Nem tudo que brilha é ouro
No Brasil, os seres luminosos são na maioria terrestres. Além dos vagalumes, existem fungos que emitem uma luz constante devido a reações químicas que dependem sempre da presença de oxigênio. Tais organismos são estudados por uma equipe de pesquisadores do Laboratório de Bioluminescência de Fungos, do Instituto de Química da Universidade de São Paulo (IQ-USP). O grupo, investiga o mecanismo de bioluminescência, substâncias bioativas em extratos dos cogumelos, o desenvolvimento de bioensaios ecotoxicológicos, a biorremediação de solos contaminados e a biodegradação de resíduos industriais. Em geral, as espécies de fungos bioluminescentes ocorrem em ambientes florestais úmidos, pois dependem da umidade para se alimentar, crescer e reproduzir daí o motivo de muitos estarem na América do Sul. A bioluminescência dos fungos pode servir para defesa (alertar predadores ou atrair predadores de animais fungívoros) e para atrair insetos noturnos, que auxiliam na dispersão dos esporos – que podem germinar e originar outro fungo.
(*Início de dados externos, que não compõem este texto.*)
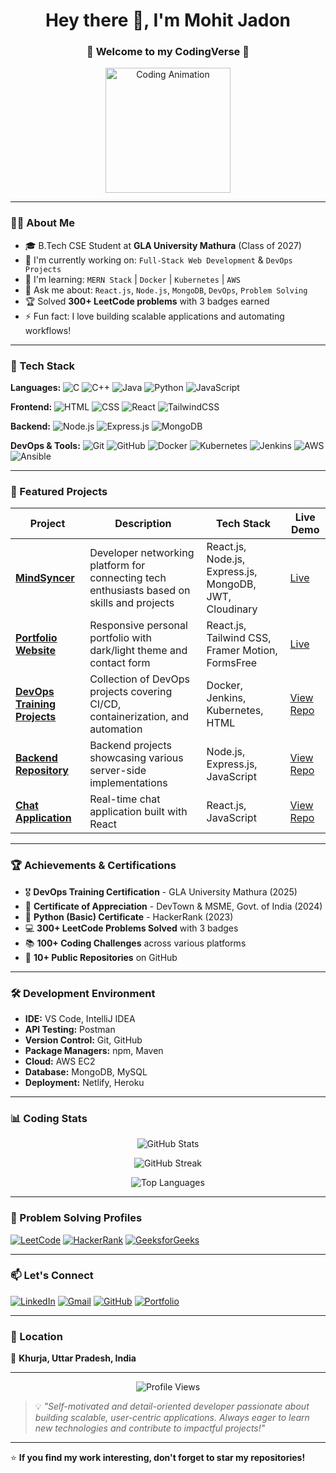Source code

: <h1 align="center">Hey there 👋, I'm Mohit Jadon</h1>
<h3 align="center">🚀 Welcome to my CodingVerse 🌌</h3>
<p align="center">
  <img src="https://media.giphy.com/media/qgQUggAC3Pfv687qPC/giphy.gif" width="200" alt="Coding Animation" />
</p>

---

### 👨‍💻 About Me
- 🎓 B.Tech CSE Student at **GLA University Mathura** (Class of 2027)
- 🔭 I'm currently working on: `Full-Stack Web Development` & `DevOps Projects`
- 🌱 I'm learning: `MERN Stack` | `Docker` | `Kubernetes` | `AWS`
- 💬 Ask me about: `React.js`, `Node.js`, `MongoDB`, `DevOps`, `Problem Solving`
- 🏆 Solved **300+ LeetCode problems** with 3 badges earned
- ⚡ Fun fact: I love building scalable applications and automating workflows!

---

### 🧰 Tech Stack

**Languages:**
![C](https://img.shields.io/badge/C-00599C?style=for-the-badge&logo=c&logoColor=white)
![C++](https://img.shields.io/badge/C++-00599C?style=for-the-badge&logo=cplusplus&logoColor=white)
![Java](https://img.shields.io/badge/Java-ED8B00?style=for-the-badge&logo=openjdk&logoColor=white)
![Python](https://img.shields.io/badge/Python-3776AB?style=for-the-badge&logo=python&logoColor=white)
![JavaScript](https://img.shields.io/badge/JavaScript-F7DF1E?style=for-the-badge&logo=javascript&logoColor=black)

**Frontend:**
![HTML](https://img.shields.io/badge/HTML5-e34c26?style=for-the-badge&logo=html5&logoColor=white)
![CSS](https://img.shields.io/badge/CSS3-264de4?style=for-the-badge&logo=css3&logoColor=white)
![React](https://img.shields.io/badge/React-61DAFB?style=for-the-badge&logo=react&logoColor=black)
![TailwindCSS](https://img.shields.io/badge/TailwindCSS-06B6D4?style=for-the-badge&logo=tailwindcss&logoColor=white)

**Backend:**
![Node.js](https://img.shields.io/badge/Node.js-339933?style=for-the-badge&logo=nodedotjs&logoColor=white)
![Express.js](https://img.shields.io/badge/Express.js-000000?style=for-the-badge&logo=express&logoColor=white)
![MongoDB](https://img.shields.io/badge/MongoDB-4ea94b?style=for-the-badge&logo=mongodb&logoColor=white)

**DevOps & Tools:**
![Git](https://img.shields.io/badge/Git-F05032?style=for-the-badge&logo=git&logoColor=white)
![GitHub](https://img.shields.io/badge/GitHub-181717?style=for-the-badge&logo=github&logoColor=white)
![Docker](https://img.shields.io/badge/Docker-2496ED?style=for-the-badge&logo=docker&logoColor=white)
![Kubernetes](https://img.shields.io/badge/Kubernetes-326CE5?style=for-the-badge&logo=kubernetes&logoColor=white)
![Jenkins](https://img.shields.io/badge/Jenkins-D24939?style=for-the-badge&logo=jenkins&logoColor=white)
![AWS](https://img.shields.io/badge/AWS-232F3E?style=for-the-badge&logo=amazon-aws&logoColor=white)
![Ansible](https://img.shields.io/badge/Ansible-EE0000?style=for-the-badge&logo=ansible&logoColor=white)

---

### 📂 Featured Projects

| Project | Description | Tech Stack | Live Demo |
|---------|-------------|------------|-----------|
| **[MindSyncer](https://github.com/mohit2508-web/MindSyncer-Project)** | Developer networking platform for connecting tech enthusiasts based on skills and projects | React.js, Node.js, Express.js, MongoDB, JWT, Cloudinary | [Live](https://mindsyncer.netlify.app) |
| **[Portfolio Website](https://github.com/mohit2508-web/my-Protfolio-web)** | Responsive personal portfolio with dark/light theme and contact form | React.js, Tailwind CSS, Framer Motion, FormsFree | [Live](#) |
| **[DevOps Training Projects](https://github.com/mohit2508-web/DevOps-training-Jovac)** | Collection of DevOps projects covering CI/CD, containerization, and automation | Docker, Jenkins, Kubernetes, HTML | [View Repo](https://github.com/mohit2508-web/DevOps-training-Jovac) |
| **[Backend Repository](https://github.com/mohit2508-web/Backend-repo)** | Backend projects showcasing various server-side implementations | Node.js, Express.js, JavaScript | [View Repo](https://github.com/mohit2508-web/Backend-repo) |
| **[Chat Application](https://github.com/mohit2508-web/chat-aur-react)** | Real-time chat application built with React | React.js, JavaScript | [View Repo](https://github.com/mohit2508-web/chat-aur-react) |

---

### 🏆 Achievements & Certifications

- 🎖️ **DevOps Training Certification** - GLA University Mathura (2025)
- 🏅 **Certificate of Appreciation** - DevTown & MSME, Govt. of India (2024)
- 🐍 **Python (Basic) Certificate** - HackerRank (2023)
- 💻 **300+ LeetCode Problems Solved** with 3 badges
- 📚 **100+ Coding Challenges** across various platforms
- 🚀 **10+ Public Repositories** on GitHub

---

### 🛠️ Development Environment

- **IDE:** VS Code, IntelliJ IDEA
- **API Testing:** Postman
- **Version Control:** Git, GitHub
- **Package Managers:** npm, Maven
- **Cloud:** AWS EC2
- **Database:** MongoDB, MySQL
- **Deployment:** Netlify, Heroku

---

### 📊 Coding Stats

<p align="center">
  <img src="https://github-readme-stats.vercel.app/api?username=mohit2508-web&show_icons=true&theme=radical&count_private=true" alt="GitHub Stats" />
</p>

<p align="center">
  <img src="https://github-readme-streak-stats.herokuapp.com/?user=mohit2508-web&theme=radical" alt="GitHub Streak" />
</p>

<p align="center">
  <img src="https://github-readme-stats.vercel.app/api/top-langs/?username=mohit2508-web&layout=compact&theme=radical" alt="Top Languages" />
</p>

---

### 🌟 Problem Solving Profiles

[![LeetCode](https://img.shields.io/badge/LeetCode-FFA116?style=for-the-badge&logo=leetcode&logoColor=black)](https://leetcode.com/mohit2508-web)
[![HackerRank](https://img.shields.io/badge/HackerRank-2EC866?style=for-the-badge&logo=hackerrank&logoColor=white)](https://hackerrank.com/mohit2508-web)
[![GeeksforGeeks](https://img.shields.io/badge/GeeksforGeeks-298D46?style=for-the-badge&logo=geeksforgeeks&logoColor=white)](https://auth.geeksforgeeks.org/user/mohit2508-web)

---

### 📫 Let's Connect

[![LinkedIn](https://img.shields.io/badge/LinkedIn-0077B5?style=for-the-badge&logo=linkedin&logoColor=white)](https://www.linkedin.com/in/mohit-jadon-2123a335a)
[![Gmail](https://img.shields.io/badge/Gmail-D14836?style=for-the-badge&logo=gmail&logoColor=white)](mailto:mohitjadoonthakur@gmail.com)
[![GitHub](https://img.shields.io/badge/GitHub-181717?style=for-the-badge&logo=github&logoColor=white)](https://github.com/mohit2508-web)
[![Portfolio](https://img.shields.io/badge/Portfolio-FF5722?style=for-the-badge&logo=google-chrome&logoColor=white)](#)

---

### 📍 Location
📍 **Khurja, Uttar Pradesh, India**

---

<p align="center">
  <img src="https://komarev.com/ghpvc/?username=mohit2508-web&color=blueviolet&style=for-the-badge" alt="Profile Views" />
</p>

> 💡 *"Self-motivated and detail-oriented developer passionate about building scalable, user-centric applications. Always eager to learn new technologies and contribute to impactful projects!"*

---

⭐️ **If you find my work interesting, don't forget to star my repositories!**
Apesar de desempenhar funções indispensáveis ao funcionamento de ecossistemas terrestres (como a decomposição de matéria orgânica morta, por exemplo), os fungos ainda estão dentre os organismos menos conhecidos do mundo ainda não se sabe muito sobre o mecanismo das reações químicas associadas a esse processo, nem por que ele ocorre. Edith Widder, pesquisadora da Associação de Pesquisa e Conservação de Oceanos Fort Pierce, nos Estados Unidos, publicou um artigo em maio na revista Science com um foco especial nos animais marinhos. Apesar de ainda ser difícil detectar esses animais (pois exigem técnicas como a iluminação infravermelha), 700 gêneros bioluminescentes já foram registrados e 80% deles são encontrados no oceano. Por conta do ambiente em que vivem, a cor mais frequente na bioluminescência desses animais é o azul, seguida pelo verde, violeta, amarelo e laranja, além de outros espectros de cor imperceptíveis ao olho humano. Os motivos são basicamente os mesmos: conseguir alimento, achar um par e auxiliar na defesa, que pode ser uma camuflagem ou a exalação de partículas luminosas que despistam ou cegam o predador. Algumas das espécies marinhas bioluminescentes conhecidas incluem o peixe-lanterna (Symbolophorus barnardi), cujos olhos são iluminados, o krill-do-norte (Meganyctiphanes norvegica), parecido com um camarão, ou o polvo-sugador-brilhante (Syrtensis stauroteuthis), que lembra uma medusa.
Qualquer semelhança não é mera coincidência
Se você já assistiu Avatar, vai saber do que estou falando. Em um primeiro momento, as imagens panorâmicas de bioluminescência em Pandora são hipnotizantes – nivelamos este tipo de beleza, nunca visto antes, a um sonho bom que alguém sonhou.
Mas o que realmente surpreende é redescobrir a bioluminescência sob formas que existem aqui – e se não dá mais shows de cor e brilho é por motivos que vão do obstáculo tecnológico de captura de imagens até o pouco conhecimento do assunto, como pesquisadores citam acima. O próprio Vadim Viviani, professor da UFSCar, reconhece a semelhança. “Certamente os produtores do filme consultaram especialistas em bioluminescência.”